▶ Assignment:
Leave out the pictures and repeat everything else in the records exactly.

▶ Study material:
━━━━━━━━━━━━━━━━━━━━━━━━━━━━━━

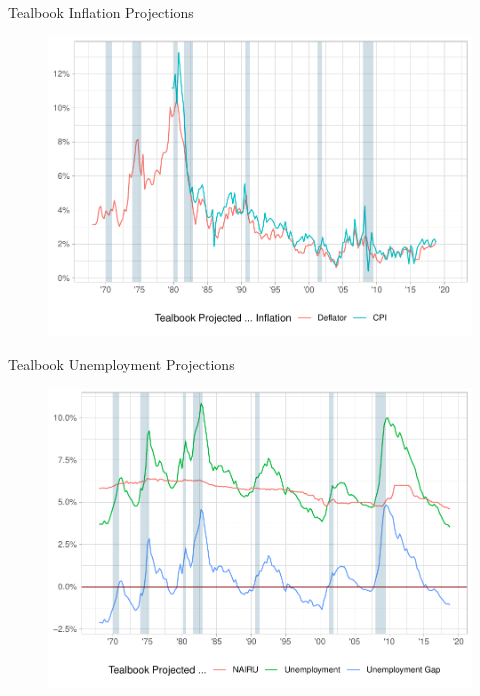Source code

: \documentclass[10pt,aspectratio=169]{beamer}
\begin{document}
    \begin{frame}{Tealbook Inflation Projections}
        \begin{figure}[!h]\centering
            \begin{minipage}{0.7\textwidth}\centering
                \includegraphics[width=\textwidth]{expected_inflation_plot.pdf}
            \end{minipage}
        \end{figure}
    \end{frame}

    \begin{frame}{Tealbook Unemployment Projections}
        \begin{figure}[!h]\centering
            \begin{minipage}{0.7\textwidth}\centering
                \includegraphics[width=\textwidth]{expected_unemployment_plot.pdf}
            \end{minipage}
        \end{figure}
    \end{frame}
\end{document}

━━━━━━━━━━━━━━━━━━━━━━━━━━━━━━

▶ Exercise output:
Source code

: \documentclass[10pt,aspectratio=169]{beamer}
\begin{document}
    \begin{frame}{Tealbook Inflation Projections}
        \begin{figure}[!h]\centering
            \begin{minipage}{0.7\textwidth}\centering
                \includegraphics[width=\textwidth]{expected_inflation_plot.pdf}
            \end{minipage}
        \end{figure}
    \end{frame}

    \begin{frame}{Tealbook Unemployment Projections}
        \begin{figure}[!h]\centering
            \begin{minipage}{0.7\textwidth}\centering
                \includegraphics[width=\textwidth]{expected_unemployment_plot.pdf}
            \end{minipage}
        \end{figure}
    \end{frame}
\end{document}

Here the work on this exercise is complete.